-- Opening Marker --

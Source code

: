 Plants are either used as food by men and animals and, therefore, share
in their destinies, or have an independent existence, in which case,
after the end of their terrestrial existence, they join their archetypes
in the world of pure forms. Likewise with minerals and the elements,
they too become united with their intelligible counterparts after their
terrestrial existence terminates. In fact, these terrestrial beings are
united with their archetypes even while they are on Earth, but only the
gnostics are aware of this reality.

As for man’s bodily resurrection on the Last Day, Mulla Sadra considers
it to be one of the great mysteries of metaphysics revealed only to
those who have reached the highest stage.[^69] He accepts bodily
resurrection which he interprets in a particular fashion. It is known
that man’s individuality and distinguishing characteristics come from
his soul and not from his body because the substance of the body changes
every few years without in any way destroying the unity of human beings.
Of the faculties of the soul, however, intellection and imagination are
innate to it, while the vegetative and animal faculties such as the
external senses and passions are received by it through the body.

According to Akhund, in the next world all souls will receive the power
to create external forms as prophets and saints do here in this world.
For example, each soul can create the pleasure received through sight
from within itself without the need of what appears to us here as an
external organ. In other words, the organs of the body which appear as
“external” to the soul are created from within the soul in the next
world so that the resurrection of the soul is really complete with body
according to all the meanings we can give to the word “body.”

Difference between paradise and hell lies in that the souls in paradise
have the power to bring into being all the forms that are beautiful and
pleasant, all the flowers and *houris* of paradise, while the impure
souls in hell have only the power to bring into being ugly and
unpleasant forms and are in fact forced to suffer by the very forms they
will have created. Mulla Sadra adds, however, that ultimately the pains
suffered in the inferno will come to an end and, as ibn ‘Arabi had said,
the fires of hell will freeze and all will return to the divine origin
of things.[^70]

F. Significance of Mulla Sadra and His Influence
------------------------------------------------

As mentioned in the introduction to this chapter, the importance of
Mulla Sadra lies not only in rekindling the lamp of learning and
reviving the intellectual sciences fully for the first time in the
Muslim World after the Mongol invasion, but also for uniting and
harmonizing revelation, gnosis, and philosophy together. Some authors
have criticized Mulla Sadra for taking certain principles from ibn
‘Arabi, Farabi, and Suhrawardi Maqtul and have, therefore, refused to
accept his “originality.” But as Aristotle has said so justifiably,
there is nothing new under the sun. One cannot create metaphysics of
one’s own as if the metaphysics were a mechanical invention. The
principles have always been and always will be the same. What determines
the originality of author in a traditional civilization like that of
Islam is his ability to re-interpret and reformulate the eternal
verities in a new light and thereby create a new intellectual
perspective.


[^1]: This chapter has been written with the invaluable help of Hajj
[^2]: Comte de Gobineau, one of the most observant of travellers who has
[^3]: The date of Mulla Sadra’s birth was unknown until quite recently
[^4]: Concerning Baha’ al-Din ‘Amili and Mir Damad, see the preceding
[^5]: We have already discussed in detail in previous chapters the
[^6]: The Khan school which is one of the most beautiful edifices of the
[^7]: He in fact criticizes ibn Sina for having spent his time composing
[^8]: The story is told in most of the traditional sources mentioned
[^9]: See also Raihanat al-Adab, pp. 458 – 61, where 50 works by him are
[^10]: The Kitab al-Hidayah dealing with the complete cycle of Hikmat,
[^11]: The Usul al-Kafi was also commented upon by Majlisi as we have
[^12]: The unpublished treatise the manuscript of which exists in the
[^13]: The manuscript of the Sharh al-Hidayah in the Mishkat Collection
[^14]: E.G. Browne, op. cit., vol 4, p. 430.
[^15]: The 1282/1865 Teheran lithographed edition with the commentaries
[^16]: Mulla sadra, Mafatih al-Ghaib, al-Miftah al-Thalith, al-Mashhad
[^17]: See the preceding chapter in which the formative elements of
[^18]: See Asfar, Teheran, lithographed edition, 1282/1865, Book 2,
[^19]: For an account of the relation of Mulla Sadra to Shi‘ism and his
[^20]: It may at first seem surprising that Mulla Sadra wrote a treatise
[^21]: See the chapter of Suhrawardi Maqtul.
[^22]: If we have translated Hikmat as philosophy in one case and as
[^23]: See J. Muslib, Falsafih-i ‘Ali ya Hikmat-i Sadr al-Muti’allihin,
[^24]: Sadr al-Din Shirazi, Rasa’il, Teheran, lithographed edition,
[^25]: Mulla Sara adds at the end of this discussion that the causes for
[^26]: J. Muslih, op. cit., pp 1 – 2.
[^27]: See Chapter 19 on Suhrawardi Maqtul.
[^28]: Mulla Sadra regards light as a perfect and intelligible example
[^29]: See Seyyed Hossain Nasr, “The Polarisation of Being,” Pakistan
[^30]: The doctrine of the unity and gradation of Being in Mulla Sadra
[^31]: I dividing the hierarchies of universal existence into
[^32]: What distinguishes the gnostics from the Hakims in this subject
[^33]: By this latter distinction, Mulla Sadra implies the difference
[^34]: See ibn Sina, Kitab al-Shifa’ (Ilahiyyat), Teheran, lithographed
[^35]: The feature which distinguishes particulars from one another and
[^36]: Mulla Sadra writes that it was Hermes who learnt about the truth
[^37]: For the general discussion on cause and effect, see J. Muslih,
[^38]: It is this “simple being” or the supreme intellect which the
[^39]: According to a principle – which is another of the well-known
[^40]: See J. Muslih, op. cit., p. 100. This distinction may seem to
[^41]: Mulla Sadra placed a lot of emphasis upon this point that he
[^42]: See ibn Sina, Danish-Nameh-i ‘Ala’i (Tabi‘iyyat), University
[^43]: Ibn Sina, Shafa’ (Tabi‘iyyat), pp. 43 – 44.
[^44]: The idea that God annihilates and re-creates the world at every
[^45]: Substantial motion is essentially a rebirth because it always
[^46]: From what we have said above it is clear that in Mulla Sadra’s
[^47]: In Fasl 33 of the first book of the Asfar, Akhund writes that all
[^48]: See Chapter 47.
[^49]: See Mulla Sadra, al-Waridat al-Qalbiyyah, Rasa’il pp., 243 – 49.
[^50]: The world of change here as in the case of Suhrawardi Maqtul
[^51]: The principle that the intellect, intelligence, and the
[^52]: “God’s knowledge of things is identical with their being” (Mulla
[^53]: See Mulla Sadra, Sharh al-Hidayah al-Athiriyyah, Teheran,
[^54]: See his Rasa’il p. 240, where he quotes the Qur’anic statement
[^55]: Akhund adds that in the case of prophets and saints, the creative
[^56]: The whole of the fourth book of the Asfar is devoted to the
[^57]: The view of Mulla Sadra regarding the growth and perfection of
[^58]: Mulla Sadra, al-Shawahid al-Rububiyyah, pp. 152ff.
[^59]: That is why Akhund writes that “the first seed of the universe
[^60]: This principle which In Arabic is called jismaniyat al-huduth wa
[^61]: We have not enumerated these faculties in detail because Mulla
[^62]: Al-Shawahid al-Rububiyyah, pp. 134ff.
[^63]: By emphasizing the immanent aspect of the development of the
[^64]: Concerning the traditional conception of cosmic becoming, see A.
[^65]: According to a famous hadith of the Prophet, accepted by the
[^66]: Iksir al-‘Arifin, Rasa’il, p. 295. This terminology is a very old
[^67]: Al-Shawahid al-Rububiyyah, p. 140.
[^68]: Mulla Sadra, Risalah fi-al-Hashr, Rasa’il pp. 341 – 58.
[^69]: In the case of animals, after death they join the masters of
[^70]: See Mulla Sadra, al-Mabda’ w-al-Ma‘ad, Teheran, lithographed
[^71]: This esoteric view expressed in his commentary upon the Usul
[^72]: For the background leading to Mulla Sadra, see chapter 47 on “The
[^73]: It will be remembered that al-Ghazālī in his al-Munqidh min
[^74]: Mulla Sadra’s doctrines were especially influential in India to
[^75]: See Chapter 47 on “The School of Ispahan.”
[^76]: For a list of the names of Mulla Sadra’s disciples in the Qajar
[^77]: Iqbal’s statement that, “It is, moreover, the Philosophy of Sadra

-- Closing Marker --

WHAT YOU WILL DO:
Set down the entries above once more, verbatim.

ANSWER TO THIS EXERCISE:
Source code

: Plants are either used as food by men and animals and, therefore, share
in their destinies, or have an independent existence, in which case,
after the end of their terrestrial existence, they join their archetypes
in the world of pure forms. Likewise with minerals and the elements,
they too become united with their intelligible counterparts after their
terrestrial existence terminates. In fact, these terrestrial beings are
united with their archetypes even while they are on Earth, but only the
gnostics are aware of this reality.

As for man’s bodily resurrection on the Last Day, Mulla Sadra considers
it to be one of the great mysteries of metaphysics revealed only to
those who have reached the highest stage.[^69] He accepts bodily
resurrection which he interprets in a particular fashion. It is known
that man’s individuality and distinguishing characteristics come from
his soul and not from his body because the substance of the body changes
every few years without in any way destroying the unity of human beings.
Of the faculties of the soul, however, intellection and imagination are
innate to it, while the vegetative and animal faculties such as the
external senses and passions are received by it through the body.

According to Akhund, in the next world all souls will receive the power
to create external forms as prophets and saints do here in this world.
For example, each soul can create the pleasure received through sight
from within itself without the need of what appears to us here as an
external organ. In other words, the organs of the body which appear as
“external” to the soul are created from within the soul in the next
world so that the resurrection of the soul is really complete with body
according to all the meanings we can give to the word “body.”

Difference between paradise and hell lies in that the souls in paradise
have the power to bring into being all the forms that are beautiful and
pleasant, all the flowers and *houris* of paradise, while the impure
souls in hell have only the power to bring into being ugly and
unpleasant forms and are in fact forced to suffer by the very forms they
will have created. Mulla Sadra adds, however, that ultimately the pains
suffered in the inferno will come to an end and, as ibn ‘Arabi had said,
the fires of hell will freeze and all will return to the divine origin
of things.[^70]

F. Significance of Mulla Sadra and His Influence
------------------------------------------------

As mentioned in the introduction to this chapter, the importance of
Mulla Sadra lies not only in rekindling the lamp of learning and
reviving the intellectual sciences fully for the first time in the
Muslim World after the Mongol invasion, but also for uniting and
harmonizing revelation, gnosis, and philosophy together. Some authors
have criticized Mulla Sadra for taking certain principles from ibn
‘Arabi, Farabi, and Suhrawardi Maqtul and have, therefore, refused to
accept his “originality.” But as Aristotle has said so justifiably,
there is nothing new under the sun. One cannot create metaphysics of
one’s own as if the metaphysics were a mechanical invention. The
principles have always been and always will be the same. What determines
the originality of author in a traditional civilization like that of
Islam is his ability to re-interpret and reformulate the eternal
verities in a new light and thereby create a new intellectual
perspective.


[^1]: This chapter has been written with the invaluable help of Hajj
[^2]: Comte de Gobineau, one of the most observant of travellers who has
[^3]: The date of Mulla Sadra’s birth was unknown until quite recently
[^4]: Concerning Baha’ al-Din ‘Amili and Mir Damad, see the preceding
[^5]: We have already discussed in detail in previous chapters the
[^6]: The Khan school which is one of the most beautiful edifices of the
[^7]: He in fact criticizes ibn Sina for having spent his time composing
[^8]: The story is told in most of the traditional sources mentioned
[^9]: See also Raihanat al-Adab, pp. 458 – 61, where 50 works by him are
[^10]: The Kitab al-Hidayah dealing with the complete cycle of Hikmat,
[^11]: The Usul al-Kafi was also commented upon by Majlisi as we have
[^12]: The unpublished treatise the manuscript of which exists in the
[^13]: The manuscript of the Sharh al-Hidayah in the Mishkat Collection
[^14]: E.G. Browne, op. cit., vol 4, p. 430.
[^15]: The 1282/1865 Teheran lithographed edition with the commentaries
[^16]: Mulla sadra, Mafatih al-Ghaib, al-Miftah al-Thalith, al-Mashhad
[^17]: See the preceding chapter in which the formative elements of
[^18]: See Asfar, Teheran, lithographed edition, 1282/1865, Book 2,
[^19]: For an account of the relation of Mulla Sadra to Shi‘ism and his
[^20]: It may at first seem surprising that Mulla Sadra wrote a treatise
[^21]: See the chapter of Suhrawardi Maqtul.
[^22]: If we have translated Hikmat as philosophy in one case and as
[^23]: See J. Muslib, Falsafih-i ‘Ali ya Hikmat-i Sadr al-Muti’allihin,
[^24]: Sadr al-Din Shirazi, Rasa’il, Teheran, lithographed edition,
[^25]: Mulla Sara adds at the end of this discussion that the causes for
[^26]: J. Muslih, op. cit., pp 1 – 2.
[^27]: See Chapter 19 on Suhrawardi Maqtul.
[^28]: Mulla Sadra regards light as a perfect and intelligible example
[^29]: See Seyyed Hossain Nasr, “The Polarisation of Being,” Pakistan
[^30]: The doctrine of the unity and gradation of Being in Mulla Sadra
[^31]: I dividing the hierarchies of universal existence into
[^32]: What distinguishes the gnostics from the Hakims in this subject
[^33]: By this latter distinction, Mulla Sadra implies the difference
[^34]: See ibn Sina, Kitab al-Shifa’ (Ilahiyyat), Teheran, lithographed
[^35]: The feature which distinguishes particulars from one another and
[^36]: Mulla Sadra writes that it was Hermes who learnt about the truth
[^37]: For the general discussion on cause and effect, see J. Muslih,
[^38]: It is this “simple being” or the supreme intellect which the
[^39]: According to a principle – which is another of the well-known
[^40]: See J. Muslih, op. cit., p. 100. This distinction may seem to
[^41]: Mulla Sadra placed a lot of emphasis upon this point that he
[^42]: See ibn Sina, Danish-Nameh-i ‘Ala’i (Tabi‘iyyat), University
[^43]: Ibn Sina, Shafa’ (Tabi‘iyyat), pp. 43 – 44.
[^44]: The idea that God annihilates and re-creates the world at every
[^45]: Substantial motion is essentially a rebirth because it always
[^46]: From what we have said above it is clear that in Mulla Sadra’s
[^47]: In Fasl 33 of the first book of the Asfar, Akhund writes that all
[^48]: See Chapter 47.
[^49]: See Mulla Sadra, al-Waridat al-Qalbiyyah, Rasa’il pp., 243 – 49.
[^50]: The world of change here as in the case of Suhrawardi Maqtul
[^51]: The principle that the intellect, intelligence, and the
[^52]: “God’s knowledge of things is identical with their being” (Mulla
[^53]: See Mulla Sadra, Sharh al-Hidayah al-Athiriyyah, Teheran,
[^54]: See his Rasa’il p. 240, where he quotes the Qur’anic statement
[^55]: Akhund adds that in the case of prophets and saints, the creative
[^56]: The whole of the fourth book of the Asfar is devoted to the
[^57]: The view of Mulla Sadra regarding the growth and perfection of
[^58]: Mulla Sadra, al-Shawahid al-Rububiyyah, pp. 152ff.
[^59]: That is why Akhund writes that “the first seed of the universe
[^60]: This principle which In Arabic is called jismaniyat al-huduth wa
[^61]: We have not enumerated these faculties in detail because Mulla
[^62]: Al-Shawahid al-Rububiyyah, pp. 134ff.
[^63]: By emphasizing the immanent aspect of the development of the
[^64]: Concerning the traditional conception of cosmic becoming, see A.
[^65]: According to a famous hadith of the Prophet, accepted by the
[^66]: Iksir al-‘Arifin, Rasa’il, p. 295. This terminology is a very old
[^67]: Al-Shawahid al-Rububiyyah, p. 140.
[^68]: Mulla Sadra, Risalah fi-al-Hashr, Rasa’il pp. 341 – 58.
[^69]: In the case of animals, after death they join the masters of
[^70]: See Mulla Sadra, al-Mabda’ w-al-Ma‘ad, Teheran, lithographed
[^71]: This esoteric view expressed in his commentary upon the Usul
[^72]: For the background leading to Mulla Sadra, see chapter 47 on “The
[^73]: It will be remembered that al-Ghazālī in his al-Munqidh min
[^74]: Mulla Sadra’s doctrines were especially influential in India to
[^75]: See Chapter 47 on “The School of Ispahan.”
[^76]: For a list of the names of Mulla Sadra’s disciples in the Qajar
[^77]: Iqbal’s statement that, “It is, moreover, the Philosophy of Sadra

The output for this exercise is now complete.